As razões da escolha podem ser variadas. Muitas vezes, haverá que seguir – tanto o legislador quanto o administrador – o sentimento popular. Em muitos casos haverá também motivações técnicas. Mas em muitíssimas situações, a decisão final entre a opção A ou a opção B será simplesmente uma escolha da vontade daqueles a quem a população conferiu o poder de atuar e decidir em seu nome. A quem deu a representação. O ato do legislador, como o do executivo, com a liberdade de opções que ele contém, resulta da representação popular.
Ora, o juiz não tem essa representação. Não pode, portanto, fazer escolhas. Julgar não é uma escolha. É um sim ou um não. É apenas um ato intelectual de conhecimento. A vontade não deve ter nenhuma participação aí. É propriamente o reconhecimento de que a lei autoriza a fazer algo ou que impede que faça. É apenas a declaração de que o indivíduo em questão pode fazer isso ou que não pode fazer aquilo. Ou, no mínimo, a declaração de que a determinação concreta de certo assunto depende da legislação, deve esperar então pela decisão do legislador, e não se metendo a legislar no lugar do representante eleito.
Decidir quantas gramas de maconha o usuário pode levar consigo ou quantos pés pode plantar em casa, são evidentemente apenas escolhas. Pode ser 25 gramas. Mas por que não 30? Ou por que não 15? etc. Donde, isso é obviamente legislar. Uma coisa é apenas dizer se o indivíduo tem ou não tem (nos termos da lei, não segundo a criativa mente individual do juiz) direito de consumir e de portar maconha. Outra, é definir qual quantidade de maconha pode o indivíduo portar ou conduzir. Se a decisão judicial pretende chegar a isso decisão judicial verdadeira não é, porque de fato o que está fazendo é legislar.
E assim por diante.
E é isso a que lamentavelmente estamos assistindo hoje em muitas decisões do STF.
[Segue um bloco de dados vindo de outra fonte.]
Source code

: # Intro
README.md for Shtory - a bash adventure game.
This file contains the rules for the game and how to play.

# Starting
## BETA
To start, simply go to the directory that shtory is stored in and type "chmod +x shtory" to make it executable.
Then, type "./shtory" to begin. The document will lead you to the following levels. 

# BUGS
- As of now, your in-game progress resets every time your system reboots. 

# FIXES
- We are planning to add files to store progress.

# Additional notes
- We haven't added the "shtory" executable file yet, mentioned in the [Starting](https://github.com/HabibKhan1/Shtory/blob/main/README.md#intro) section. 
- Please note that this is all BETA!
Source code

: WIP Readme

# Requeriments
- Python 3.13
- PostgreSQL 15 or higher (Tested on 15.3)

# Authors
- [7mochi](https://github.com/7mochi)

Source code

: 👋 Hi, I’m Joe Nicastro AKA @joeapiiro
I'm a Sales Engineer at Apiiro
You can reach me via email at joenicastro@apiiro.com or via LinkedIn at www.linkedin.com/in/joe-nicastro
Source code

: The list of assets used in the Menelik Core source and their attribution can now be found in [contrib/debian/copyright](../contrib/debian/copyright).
Para que o Supremo possa legitimamente legislar é preciso previsão constitucional expressa. Como acontece na hipótese do mandado de injunção, segundo certa concepção do mandado de injunção. Fora dessas situações, toda vez que, na decisão judicial, aparecer uma escolha, trata-se de fato de legislação, e, portanto, invasão da competência de outro Poder.